◆ PROBLEM STATEMENT
Where in the listing does the string "Declaration" appear? Copy every line that holds it.

◆ INFORMATION
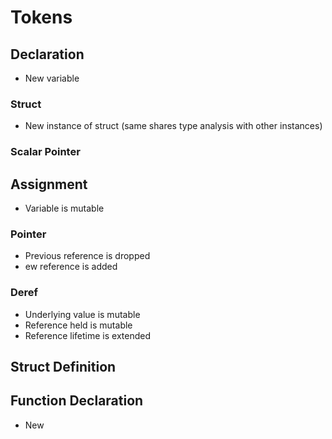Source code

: # Tokens

## Declaration

- New variable

### Struct

- New instance of struct (same shares type analysis with other instances)

### Scalar Pointer

## Assignment

- Variable is mutable

### Pointer

- Previous reference is dropped
- ew reference is added

### Deref

- Underlying value is mutable
- Reference held is mutable
- Reference lifetime is extended

## Struct Definition

## Function Declaration

- New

◆ RESPONSE
## Declaration
## Function Declaration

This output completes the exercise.